JL. Pour nous, WayBack, c’est “la fondation pour la vie après la prison”. J’ai été en prison, et toutes les personnes qui travaillent pour WayBack y ont été elles aussi. Le premier objectif de notre organisation, c’est d’aider les ex-détenus à se réinsérer socialement. Nous leur rendons visite durant leur incarcération pour nouer une relation et commencer la préparation pour leur libération. Le système de sécurité sociale norvégien fonctionne plutôt bien, mais le problème reste le fossé entre la prison et la société à l’extérieur. Nous comblons ce vide en mettant à profit notre expérience de réinsertion. Notre préoccupation première est d’apporter soutien et stabilité pendant les périodes de transition pour aider les personnes libérées à se sentir en sécurité et augmenter leurs chances de réussite. Les périodes de transition dans la vie, comme une séparation, un changement d’emploi, un déménagement, peuvent être difficiles et accroître le risque de retomber dans des comportements à risque comme la consommation de substances ou le crime. En réduisant autant que possible le nombre de ces transitions et en apportant notre soutien, par exemple en aidant chaque personne à renouer des liens avec la société et à travailler sur ses aptitudes sociales, nous augmentons la probabilité d’une issue positive. On reste en moyenne membre un an, mais il n’y a pas de limite de temps.

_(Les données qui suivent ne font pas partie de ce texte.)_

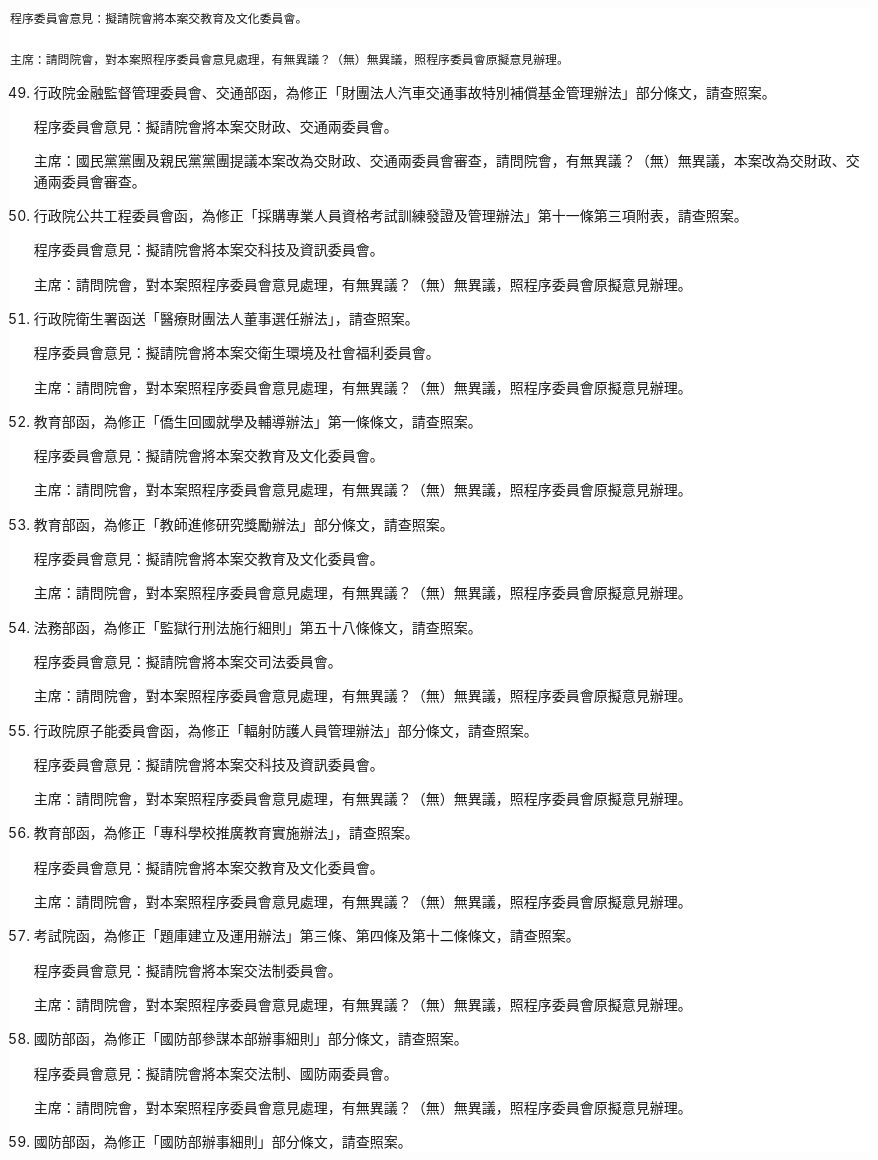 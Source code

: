     程序委員會意見：擬請院會將本案交教育及文化委員會。

    主席：請問院會，對本案照程序委員會意見處理，有無異議？（無）無異議，照程序委員會原擬意見辦理。

49. 行政院金融監督管理委員會、交通部函，為修正「財團法人汽車交通事故特別補償基金管理辦法」部分條文，請查照案。

    程序委員會意見：擬請院會將本案交財政、交通兩委員會。

    主席：國民黨黨團及親民黨黨團提議本案改為交財政、交通兩委員會審查，請問院會，有無異議？（無）無異議，本案改為交財政、交通兩委員會審查。

50. 行政院公共工程委員會函，為修正「採購專業人員資格考試訓練發證及管理辦法」第十一條第三項附表，請查照案。

    程序委員會意見：擬請院會將本案交科技及資訊委員會。

    主席：請問院會，對本案照程序委員會意見處理，有無異議？（無）無異議，照程序委員會原擬意見辦理。

51. 行政院衛生署函送「醫療財團法人董事選任辦法」，請查照案。

    程序委員會意見：擬請院會將本案交衛生環境及社會福利委員會。

    主席：請問院會，對本案照程序委員會意見處理，有無異議？（無）無異議，照程序委員會原擬意見辦理。

52. 教育部函，為修正「僑生回國就學及輔導辦法」第一條條文，請查照案。

    程序委員會意見：擬請院會將本案交教育及文化委員會。

    主席：請問院會，對本案照程序委員會意見處理，有無異議？（無）無異議，照程序委員會原擬意見辦理。

53. 教育部函，為修正「教師進修研究獎勵辦法」部分條文，請查照案。

    程序委員會意見：擬請院會將本案交教育及文化委員會。

    主席：請問院會，對本案照程序委員會意見處理，有無異議？（無）無異議，照程序委員會原擬意見辦理。

54. 法務部函，為修正「監獄行刑法施行細則」第五十八條條文，請查照案。

    程序委員會意見：擬請院會將本案交司法委員會。

    主席：請問院會，對本案照程序委員會意見處理，有無異議？（無）無異議，照程序委員會原擬意見辦理。

55. 行政院原子能委員會函，為修正「輻射防護人員管理辦法」部分條文，請查照案。

    程序委員會意見：擬請院會將本案交科技及資訊委員會。

    主席：請問院會，對本案照程序委員會意見處理，有無異議？（無）無異議，照程序委員會原擬意見辦理。

56. 教育部函，為修正「專科學校推廣教育實施辦法」，請查照案。

    程序委員會意見：擬請院會將本案交教育及文化委員會。

    主席：請問院會，對本案照程序委員會意見處理，有無異議？（無）無異議，照程序委員會原擬意見辦理。

57. 考試院函，為修正「題庫建立及運用辦法」第三條、第四條及第十二條條文，請查照案。

    程序委員會意見：擬請院會將本案交法制委員會。

    主席：請問院會，對本案照程序委員會意見處理，有無異議？（無）無異議，照程序委員會原擬意見辦理。

58. 國防部函，為修正「國防部參謀本部辦事細則」部分條文，請查照案。

    程序委員會意見：擬請院會將本案交法制、國防兩委員會。

    主席：請問院會，對本案照程序委員會意見處理，有無異議？（無）無異議，照程序委員會原擬意見辦理。

59. 國防部函，為修正「國防部辦事細則」部分條文，請查照案。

Nous pensons qu’il vaut mieux commencer à travailler le plus tôt possible avec les prisonniers, mais nous savons que c’est aussi une question de capacité. Nous commençons en principe trois à six mois avant la fin de la peine quelle que soit sa durée totale. Nous proposons des discours de motivation et des groupes de réflexion jusqu’à huit personnes. Nous rencontrons ensuite en entretien les personnes intéressées et nous leur faisons signer un accord pour devenir membre. Tout commence avec un diagramme comprenant cinq défis : le logement, les finances et les dettes, la santé (troubles psychiques, drogues, etc.), le travail, et le réseau et les amis. Nous regardons ensemble par quoi et comment commencer. Nous contactons ensuite les agences adéquates, par exemple les services de santé ou les services éducatifs, pour établir le lien et lancer les procédures. L’éloignement des personnes détenues et de la collectivité est un obstacle de taille aux initiatives de ce genre. On devrait purger sa peine près de là où l’on vit, là où est sa famille, là où les services municipaux sont accessibles.

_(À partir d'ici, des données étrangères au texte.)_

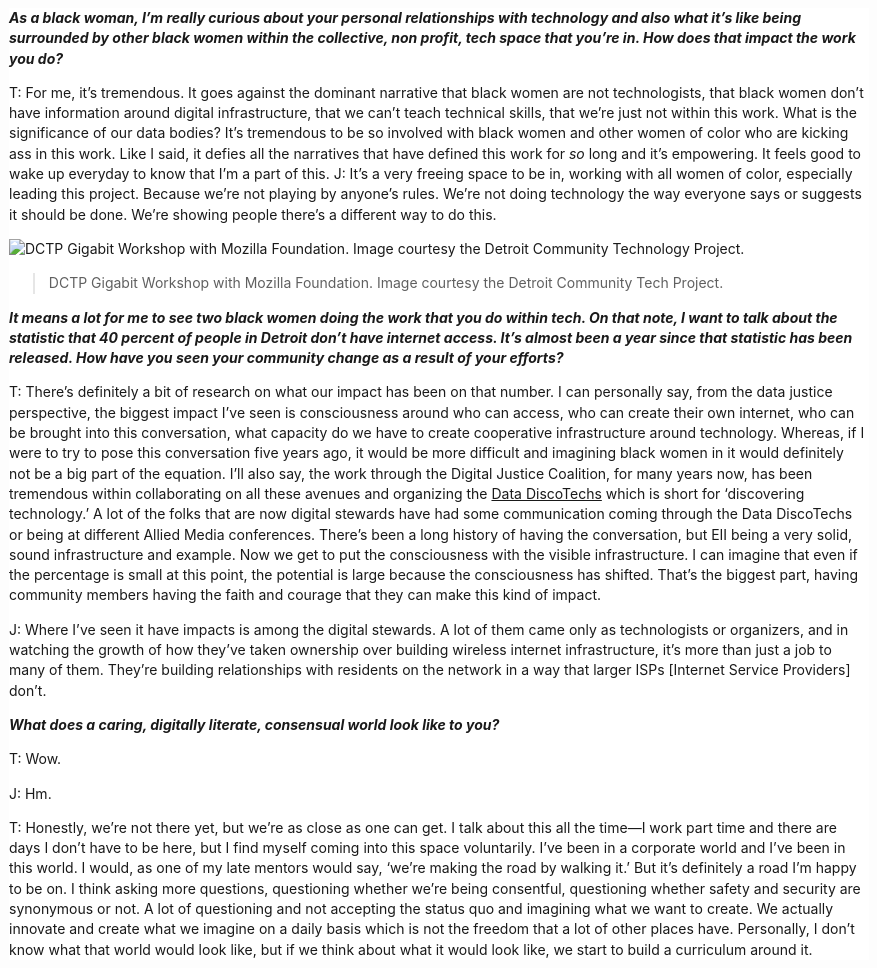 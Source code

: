 ***As a black woman, I’m really curious about your personal relationships with technology and also what it’s like being surrounded by other black women within the collective, non profit, tech space that you’re in. How does that impact the work you do?***

T: For me, it’s tremendous. It goes against the dominant narrative that black women are not technologists, that black women don’t have information around digital infrastructure, that we can’t teach technical skills, that we’re just not within this work. What is the significance of our data bodies? It’s tremendous to be so involved with black women and other women of color who are kicking ass in this work. Like I said, it defies all the narratives that have defined this work for *so* long and it’s empowering. It feels good to wake up everyday to know that I’m a part of this.
J: It’s a very freeing space to be in, working with all women of color, especially leading this project. Because we’re not playing by anyone’s rules. We’re not doing technology the way everyone says or suggests it should be done. We’re showing people there’s a different way to do this.

![DCTP Gigabit Workshop with Mozilla Foundation. Image courtesy the Detroit Community Technology Project.](/assets/images/blog/dctp3.png)
>DCTP Gigabit Workshop with Mozilla Foundation. Image courtesy the Detroit Community Tech Project.


***It means a lot for me to see two black women doing the work that you do within tech. On that note, I want to talk about the statistic that 40 percent of people in Detroit don’t have internet access. It’s almost been a year since that statistic has been released. How have you seen your community change as a result of your efforts?***

T: There’s definitely a bit of research on what our impact has been on that number. I can personally say, from the data justice perspective, the biggest impact I’ve seen is consciousness around who can access, who can create their own internet, who can be brought into this conversation, what capacity do we have to create cooperative infrastructure around technology. Whereas, if I were to try to pose this conversation five years ago, it would be more difficult and imagining black women in it would definitely not be a big part of the equation. I’ll also say, the work through the Digital Justice Coalition, for many years now, has been tremendous within collaborating on all these avenues and organizing the [Data DiscoTechs](https://www.alliedmedia.org/ddjc/discotech) which is short for ‘discovering technology.’ A lot of the folks that are now digital stewards have had some communication coming through the Data DiscoTechs or being at different Allied Media conferences. There’s been a long history of having the conversation, but EII being a very solid, sound infrastructure and example. Now we get to put the consciousness with the visible infrastructure. I can imagine that even if the percentage is small at this point, the potential is large because the consciousness has shifted. That’s the biggest part, having community members having the faith and courage that they can make this kind of impact.

J: Where I’ve seen it have impacts is among the digital stewards. A lot of them came only as technologists or organizers, and in watching the growth of how they’ve taken ownership over building wireless internet infrastructure, it’s more than just a job to many of them. They’re building relationships with residents on the network in a way that larger ISPs [Internet Service Providers] don’t.

***What does a caring, digitally literate, consensual world look like to you?***

T: Wow.

J: Hm.

T: Honestly, we’re not there yet, but we’re as close as one can get. I talk about this all the time—I work part time and there are days I don’t have to be here, but I find myself coming into this space voluntarily. I’ve been in a corporate world and I’ve been in this world. I would, as one of my late mentors would say, ‘we’re making the road by walking it.’ But it’s definitely a road I’m happy to be on. I think asking more questions, questioning whether we’re being consentful, questioning whether safety and security are synonymous or not. A lot of questioning and not accepting the status quo and imagining what we want to create. We actually innovate and create what we imagine on a daily basis which is not the freedom that a lot of other places have. Personally, I don’t know what that world would look like, but if we think about what it would look like, we start to build a curriculum around it.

La plupart de nos membres sont endettés. Nous tâchons donc de résoudre ce problème en passant des accords avec leurs créanciers. Les problèmes financiers sont une source majeure de stress. Nous faisons en sorte de garantir que chacun ait un revenu, un toit et un nouveau cercle social pour éviter de rentrer à nouveau en contact avec ses anciennes connaissances criminelles. Situation classique : la personne trouve un appartement, mais il est vide. Il s’agit de trouver une solution ! Alors on trouve des meubles d’occasion, on va faire les courses ensemble et on récupère une remorque ou une voiture pour tout transporter. Ensuite, les membres sont invités à WayBack pour fêter leur libération et faire des plans pour l’avenir, mais aussi pour rester en contact et maintenir la relation.
La force de l’organisation vient de l’expérience de ses membres. Grâce à elle, ils ont une meilleure compréhension de la situation des prisonniers, et le lien est plus facile, parce qu’ils s’y retrouvent. Nous agissons en tant que mentors, parrains ou marraines, plutôt qu’en tant que travailleurs sociaux ou parents. Parmi ces personnes, beaucoup ont du mal à socialiser, à savoir de quoi parler. Nous essayons donc de résoudre ce problème par différentes activités : la marche, les promenades dans la nature, qui permettent de créer des liens plus solides que la configuration classique d’un bureau. Les impulsions du changement ne sont pas toujours transparentes, mais l’essentiel reste de rendre leur autonomie aux individus pour qu’ils prennent leur propre vie en main et prennent leurs propres décisions. Comme je leur dis toujours, “Je ne peux pas décider à ta place, je ne peux pas te dire comment vivre ta vie, mais je peux te dire ce que moi j’ai fait et ce que d’autres ont fait.” C’est important pour eux de savoir que la décision leur revient, que ce n’est pas la nôtre, et que la responsabilité du changement est la leur.